Several classes of multicast applications have evolved. The first
and perhaps best-known application is the multiparty multimedia
conference. Following close behind is the use of IP multicast for
service discovery, such as how the Open Shortest Path First (OSPF)
routing protocol discovers adjacent routers. Distributing media
content (for example, Internet Radio) is a natural fit for IP
multicast. Time-sensitive distribution of financial market
information can also be done through IP multicast. Parallel
computations often require collective operations (barriers,
broadcasts, multicasts) that could be implemented using IP multicast
technology. The distribution of files across clusters of computers
is a natural use of reliable multicast protocols.
Core Application Operations
Application developers and users have come to expect certain
facilities to be available from an IP Multicast-enabled network.
Often, when a local host or network does not support native IP
Multicast, the application developer and/or end-user will implement
these facilities independent of the network.

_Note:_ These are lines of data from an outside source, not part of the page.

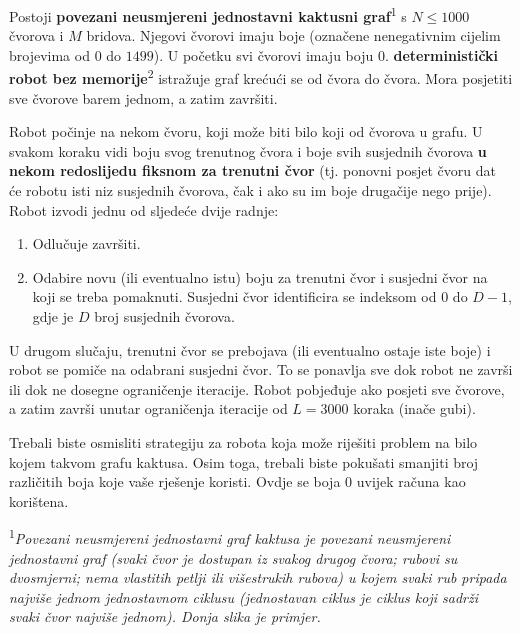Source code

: \documentclass[12pt]{article}
\begin{document}
\renewcommand{\round}{Dan 2}
\renewcommand{\problemName}{Task Navigiranje}
\renewcommand{\lang}{Hrvatski}

\renewcommand{\tl}{$3$ sek.}
\renewcommand{\ml}{$512$ MB}
\problem{\problemName}

Postoji \textbf{povezani neusmjereni jednostavni kaktusni graf}\textsuperscript{1} s $N \leq 1000$ čvorova i $M$ bridova. Njegovi čvorovi imaju boje (označene nenegativnim cijelim brojevima od $0$ do $1499$). U početku svi čvorovi imaju boju $0$. \textbf{deterministički robot bez memorije}\textsuperscript{2} istražuje graf krećući se od čvora do čvora. Mora posjetiti sve čvorove barem jednom, a zatim završiti.

Robot počinje na nekom čvoru, koji može biti bilo koji od čvorova u grafu. U svakom koraku vidi boju svog trenutnog čvora i boje svih susjednih čvorova \textbf{u nekom redoslijedu fiksnom za trenutni čvor} (tj. ponovni posjet čvoru dat će robotu isti niz susjednih čvorova, čak i ako su im boje drugačije nego prije). Robot izvodi jednu od sljedeće dvije radnje:
\begin{enumerate}
\item Odlučuje završiti.
\item Odabire novu (ili eventualno istu) boju za trenutni čvor i susjedni čvor na koji se treba pomaknuti. Susjedni čvor identificira se indeksom od $0$ do $D-1$, gdje je $D$ broj susjednih čvorova.
\end{enumerate}

U drugom slučaju, trenutni čvor se prebojava (ili eventualno ostaje iste boje) i robot se pomiče na odabrani susjedni čvor. To se ponavlja sve dok robot ne završi ili dok ne dosegne ograničenje iteracije. Robot pobjeđuje ako posjeti sve čvorove, a zatim završi unutar ograničenja iteracije od $L = 3000$ koraka (inače gubi).

Trebali biste osmisliti strategiju za robota koja može riješiti problem na bilo kojem takvom grafu kaktusa. Osim toga, trebali biste pokušati smanjiti broj različitih boja koje vaše rješenje koristi. Ovdje se boja 0 uvijek računa kao korištena.

\textsuperscript{1}\textit{Povezani neusmjereni jednostavni graf kaktusa je povezani neusmjereni jednostavni graf (svaki čvor je dostupan iz svakog drugog čvora; rubovi su dvosmjerni; nema vlastitih petlji ili višestrukih rubova) u kojem svaki rub pripada najviše jednom jednostavnom ciklusu (jednostavan ciklus je ciklus koji sadrži svaki čvor najviše jednom). Donja slika je primjer.}
\end{document}
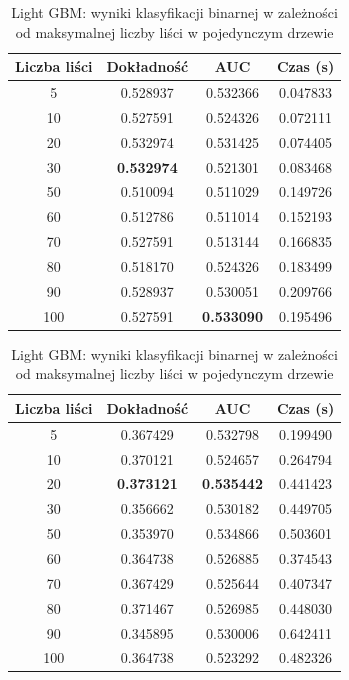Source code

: \documentclass[a4paper, twoside, 11pt, openright]{article}
\begin{document}
\begin{table}[H]
    \centering
    \begin{tabular}{|c|c|c|c|}
    \hline
        \textbf{Liczba liści} & \textbf{Dokładność} & \textbf{AUC} & \textbf{Czas (s)} \\ \hline
5        &  0.528937 &  0.532366 &    0.047833 \\ \hline
10       &  0.527591 &  0.524326 &    0.072111 \\ \hline
20       &  0.532974 &  0.531425 &    0.074405 \\ \hline
30       &  \textbf{0.532974} &  0.521301 &    0.083468 \\ \hline
50       &  0.510094 &  0.511029 &    0.149726 \\ \hline
60       &  0.512786 &  0.511014 &    0.152193 \\ \hline
70       &  0.527591 &  0.513144 &    0.166835 \\ \hline
80       &  0.518170 &  0.524326 &    0.183499 \\ \hline
90       &  0.528937 &  0.530051 &    0.209766 \\ \hline
100      &  0.527591 &  \textbf{0.533090} &    0.195496 \\ \hline
    \end{tabular}
    \caption{Light GBM: wyniki klasyfikacji binarnej w zależności od maksymalnej liczby liści w pojedynczym drzewie}
    \label{tab:lgbm_num_leaves_binary}
\end{table}

\begin{table}[H]
    \centering
    \begin{tabular}{|c|c|c|c|}
    \hline
        \textbf{Liczba liści} & \textbf{Dokładność} & \textbf{AUC} & \textbf{Czas (s)} \\ \hline
5        &  0.367429 &  0.532798 &    0.199490 \\ \hline
10       &  0.370121 &  0.524657 &    0.264794 \\ \hline
20       &  \textbf{0.373121} &  \textbf{0.535442} &    0.441423 \\ \hline
30       &  0.356662 &  0.530182 &    0.449705 \\ \hline
50       &  0.353970 &  0.534866 &    0.503601 \\ \hline
60       &  0.364738 &  0.526885 &    0.374543 \\ \hline
70       &  0.367429 &  0.525644 &    0.407347 \\ \hline
80       &  0.371467 &  0.526985 &    0.448030 \\ \hline
90       &  0.345895 &  0.530006 &    0.642411 \\ \hline
100      &  0.364738 &  0.523292 &    0.482326 \\ \hline

    \end{tabular}
    \caption{Light GBM: wyniki klasyfikacji binarnej w zależności od maksymalnej liczby liści w pojedynczym drzewie}
    \label{tab:lgbm_num_leaves_discrete}
\end{table}
\end{document}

Host Interface Discovery (INTERFACE DISCOVERY): The application
queries the host to discover which, if any, of the host interfaces
support IP Multicast services, and the IP address assigned to each
interface.
Multicast Packet Transmission (TRANSMIT): An application constructs
an IP datagram including the IP Source Address determined through
the INTERFACE DISCOVERY step and the IP Destination Address
determined through the GROUP SELECT step. A pointer to this
datagram is conveyed to the host, which is then responsible for
transmitting this datagram to the network for transport to
interested receivers.
Join Multicast Group (JOIN): An application notifies the host that
it wishes to receive IP datagrams addressed to a given IP
Destination/Group address. Optionally, in the case of Source
Specific Multicast, the application also notifies the host that it
wishes to receive IP datagrams originated by a certain set of hosts
identified by IP Source Addresses. The host notifies the network to
deliver such packets, and returns an opaque identifier to the
application for later use.
Multicast Packet Receipt (RECEIVE): An application provides a memory
pointer to the host, along with an opaque identifier provided by the
host in the JOIN operation. The host waits until a datagram is
received from the network that has an appropriate IP Destination
Group address (and optionally an appropriate IP Source Address).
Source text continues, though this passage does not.